Actor charts her own destiny

Samara Stern [Tim Leyes photo]

If there’s one thing Samara Stern has learned since she graduated from acting school four years ago, it’s that you have to create your own opportunities.

To that end, along with three schoolmates, AJ Laflamme, Josh Vokey and Cory Doran, she co-founded a theatre company, Homestead Theatre Project.

Their first play, Empty Boxes, written by Laflamme and directed by Doran, is running at the Red Sandcastle Theatre, starting May 30.

“It’s about an eight-year relationship that has ended,” Stern says. “And the couple at the beginning of the play is packing boxes and figuring out how they’re going to navigate new territory – how you decide who the shampoo belongs to and how you divide two lives. You see the relationship from the beginning and see it decline as things fall apart.”

In the credits, Stern is listed as “Past Sarah.” The play’s novel approach is that as the couple pack boxes and discuss the situation, younger versions of themselves also appear on stage.

“I play Sarah at the beginning, when they [she and Kevin] meet for a first date and all those things, but I also come in as the subconscious, the echo, the nagging voice, the part of her heart that wants to hold on.”

As one of the theatre company’s producers, Stern was also involved in the creation of the play. “I was dealing with the media push, finding a place, everything that gets it from us sitting in a room to it being on stage and getting the audience there,” she says.

“I absolutely love it [producing]. One of the most rewarding things I have found is creating your own work. You can’t sit by the phone waiting for the part. You have to find work that inspires you and make it happen. I want to tell stories and create.”

In addition to giving the quartet an outlet to create their plays, they created Homestead as a venue for young artists to inspire younger audiences.

“A lot of young people say that theatre isn’t relevant anymore because it’s not so immediate – ‘I can get it on my iPhone, I can get it on YouTube, I can watch television shows in my home, anywhere I can go.’ It’s about finding plays that are exciting and real that will get them to leave their homes and come to the theatre.”

She feels that Empty Boxes has the right ingredients to get younger people in the seats because it deals with common issues.

“It’s very real.

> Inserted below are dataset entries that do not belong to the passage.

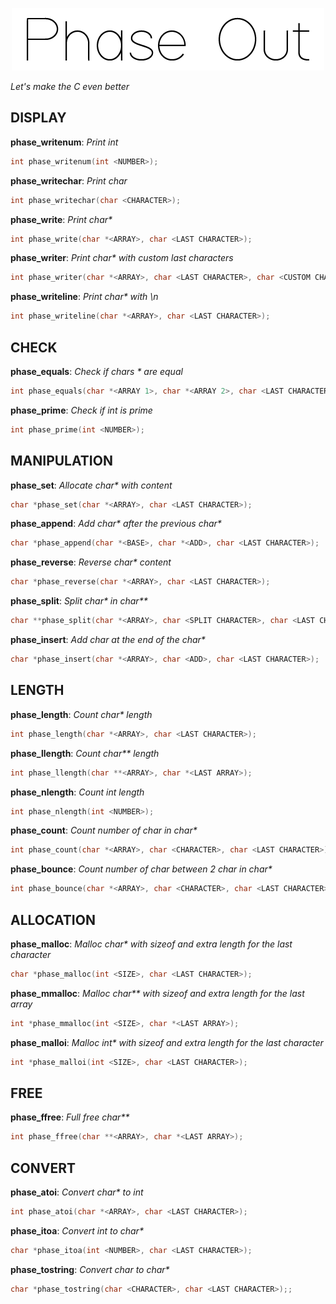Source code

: <p align = "center">
    <img alt = "logo" width="500" height="100" src = "https://raw.githubusercontent.com/Neotoxic-off/phaseout/main/img/logo.png"/>
</p>

*Let's make the C even better*

## DISPLAY


**phase_writenum**: *Print int*

```H
int phase_writenum(int <NUMBER>);
```

**phase_writechar**: *Print char*

```H
int phase_writechar(char <CHARACTER>);
```

**phase_write**: *Print char\**

```H
int phase_write(char *<ARRAY>, char <LAST CHARACTER>);
```

**phase_writer**: *Print char\* with custom last characters*

```H
int phase_writer(char *<ARRAY>, char <LAST CHARACTER>, char <CUSTOM CHARACTER>);
```

**phase_writeline**: *Print char\* with \n*

```H
int phase_writeline(char *<ARRAY>, char <LAST CHARACTER>);
```

## CHECK

**phase_equals**: *Check if chars \* are equal*

```H
int phase_equals(char *<ARRAY 1>, char *<ARRAY 2>, char <LAST CHARACTER>);
```

**phase_prime**: *Check if int is prime*

```H
int phase_prime(int <NUMBER>);
```

## MANIPULATION

**phase_set**: *Allocate char\* with content*

```H
char *phase_set(char *<ARRAY>, char <LAST CHARACTER>);
```

**phase_append**: *Add char\* after the previous char\**

```H
char *phase_append(char *<BASE>, char *<ADD>, char <LAST CHARACTER>);
```

**phase_reverse**: *Reverse char\* content*

```H
char *phase_reverse(char *<ARRAY>, char <LAST CHARACTER>);
```

**phase_split**: *Split char\* in char\*\**

```H
char **phase_split(char *<ARRAY>, char <SPLIT CHARACTER>, char <LAST CHARACTER>, char *<LAST ARRAY>);
```

**phase_insert**: *Add char at the end of the char\**

```H
char *phase_insert(char *<ARRAY>, char <ADD>, char <LAST CHARACTER>);
```

## LENGTH

**phase_length**: *Count char\* length*

```H
int phase_length(char *<ARRAY>, char <LAST CHARACTER>);
```

**phase_llength**: *Count char\*\* length*

```H
int phase_llength(char **<ARRAY>, char *<LAST ARRAY>);
```

**phase_nlength**: *Count int length*

```H
int phase_nlength(int <NUMBER>);
```

**phase_count**: *Count number of char in char\**

```H
int phase_count(char *<ARRAY>, char <CHARACTER>, char <LAST CHARACTER>);
```

**phase_bounce**: *Count number of char between 2 char in char\**

```H
int phase_bounce(char *<ARRAY>, char <CHARACTER>, char <LAST CHARACTER>);
```

## ALLOCATION

**phase_malloc**: *Malloc char\* with sizeof and extra length for the last character*

```H
char *phase_malloc(int <SIZE>, char <LAST CHARACTER>);
```

**phase_mmalloc**: *Malloc char\*\* with sizeof and extra length for the last array*

```H
int *phase_mmalloc(int <SIZE>, char *<LAST ARRAY>);
```

**phase_malloi**: *Malloc int\* with sizeof and extra length for the last character*

```H
int *phase_malloi(int <SIZE>, char <LAST CHARACTER>);
```

## FREE

**phase_ffree**: *Full free char\*\**

```H
int phase_ffree(char **<ARRAY>, char *<LAST ARRAY>);
```

## CONVERT

**phase_atoi**: *Convert char\* to int*

```H
int phase_atoi(char *<ARRAY>, char <LAST CHARACTER>);
```

**phase_itoa**: *Convert int to char\**

```H
char *phase_itoa(int <NUMBER>, char <LAST CHARACTER>);
```

**phase_tostring**: *Convert char to char\**

```H
char *phase_tostring(char <CHARACTER>, char <LAST CHARACTER>);;
```


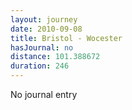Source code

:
 ```yaml
---
layout: journey
date: 2010-09-08
title: Bristol - Wocester
hasJournal: no
distance: 101.388672
duration: 246
---
```

No journal entry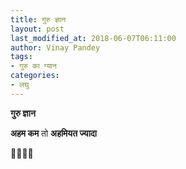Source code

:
 ```yaml
---
title: गुरु ज्ञान
layout: post
last_modified_at: 2018-06-07T06:11:00
author: Vinay Pandey
tags:
- गुरु का ग्यान
categories:
- लघु
---
```

**गुरु ज्ञान**

**अहम कम**
तो
**अहमियत ज्यादा**

🙏🌷🌷🙏


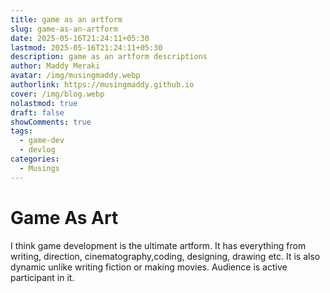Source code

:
 ```yaml
---
title: game as an artform
slug: game-as-an-artform
date: 2025-05-16T21:24:11+05:30
lastmod: 2025-05-16T21:24:11+05:30
description: game as an artform descriptions
author: Maddy Meraki
avatar: /img/musingmaddy.webp
authorlink: https://musingmaddy.github.io
cover: /img/blog.webp
nolastmod: true
draft: false
showComments: true
tags:
  - game-dev
  - devlog
categories:
  - Musings
---
```

# Game As Art

I think game development is the ultimate artform. It has everything from writing, direction, cinematography,coding, designing, drawing etc. It is also dynamic unlike writing fiction or making movies. Audience is active participant in it.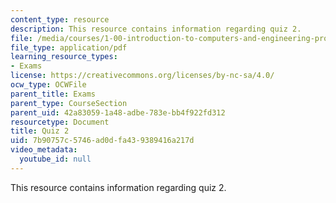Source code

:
 ```yaml
---
content_type: resource
description: This resource contains information regarding quiz 2.
file: /media/courses/1-00-introduction-to-computers-and-engineering-problem-solving-spring-2012/7b90757c5746ad0dfa439389416a217d_MIT1_00S12_Quiz2_S10.pdf
file_type: application/pdf
learning_resource_types:
- Exams
license: https://creativecommons.org/licenses/by-nc-sa/4.0/
ocw_type: OCWFile
parent_title: Exams
parent_type: CourseSection
parent_uid: 42a83059-1a48-adbe-783e-bb4f922fd312
resourcetype: Document
title: Quiz 2
uid: 7b90757c-5746-ad0d-fa43-9389416a217d
video_metadata:
  youtube_id: null
---
```

This resource contains information regarding quiz 2.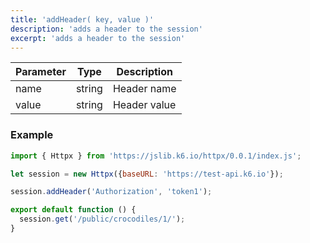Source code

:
 ```yaml
---
title: 'addHeader( key, value )'
description: 'adds a header to the session'
excerpt: 'adds a header to the session'
---
```



| Parameter | Type            | Description                                                      |
| --------- | --------------- | ---------------------------------------------------------------- |
| name  | string  | Header name |
| value  | string  | Header value |


### Example

<CodeGroup labels={[]}>

```javascript
import { Httpx } from 'https://jslib.k6.io/httpx/0.0.1/index.js';

let session = new Httpx({baseURL: 'https://test-api.k6.io'});

session.addHeader('Authorization', 'token1');

export default function () {
  session.get('/public/crocodiles/1/'); 
}
```

</CodeGroup>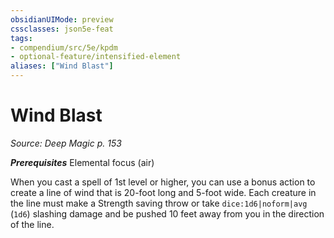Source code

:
 ```yaml
---
obsidianUIMode: preview
cssclasses: json5e-feat
tags:
- compendium/src/5e/kpdm
- optional-feature/intensified-element
aliases: ["Wind Blast"]
---
```

# Wind Blast
*Source: Deep Magic p. 153*  

***Prerequisites*** Elemental focus (air)

When you cast a spell of 1st level or higher, you can use a bonus action to create a line of wind that is 20-foot long and 5-foot wide. Each creature in the line must make a Strength saving throw or take `dice:1d6|noform|avg` (`1d6`) slashing damage and be pushed 10 feet away from you in the direction of the line.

The script is very raw and very real, and a younger audience will be able to connect to it.”

Stern has big ambitions for the theatre company. In the fall, they plan on staging Martin McDonagh’s disturbing The Pillowman and will follow that up in November with a workshop of a new all-female show My Mother’s Daughters by Laflamme, which examines mental illness.

“We want to find pieces that have been done that we can do in a new and exciting way, but we also want to produce a new voice, a new story that hasn’t been told yet.”

Stern says she’s been acting “forever” since starring in a play she did at Camp Robin Hood, and continues to learn her art. She attended a joint University of Toronto/Sheridan College program, graduating with a degree in theatre and drama studies and a diploma in acting.

“Acting is a skill that I believe I have to constantly work on to get better and better, and to keep yourself inspired and ready so that when your big break comes, you’re ready to knock it out of the park.”

And that big break may not be so far away.  In addition to working with Homestead, Stern has also been getting some film work. Just recently she got a role in Manhattan Undying, a new movie by Babak Payami, the writer and director of Secret Ballot, which won awards at several film festivals around the world.

“I met him years ago. I found Secret Ballot really inspiring and unique. I wanted to work with him and kept in touch with him. He brought me to the audition for it, and though I was too young for the part I auditioned for, they found another part for me.”

Stern plays a waitress in the film, which she describes as “a very gritty, artsy, vampire film. It’s a really interesting script.

“It was really exciting. In this career, it takes a long time to get there. And I’ve been four years out of school, and 10 hours on the set was totally worth it. I got to work with incredible actors and crew. He’s such a phenomenal director, he knows how to get the best out of the actors. I can’t wait to see the finished product.”

She also recently had a principal role in a sci-fi film, The Common Sense.

And if acting and producing aren’t enough, she’s also trying her hand at writing.

“I’m going to spend the next few months working on a screenplay,” she says. “I’ve tackled producing theatre, acted in films. It’s up to me to make it happen.”

Empty Boxes runs at the Red Sandcastle Theatre, 922 Queen St. E., May 30 to June 9. Visit homesteadtheatre.ca for more  information.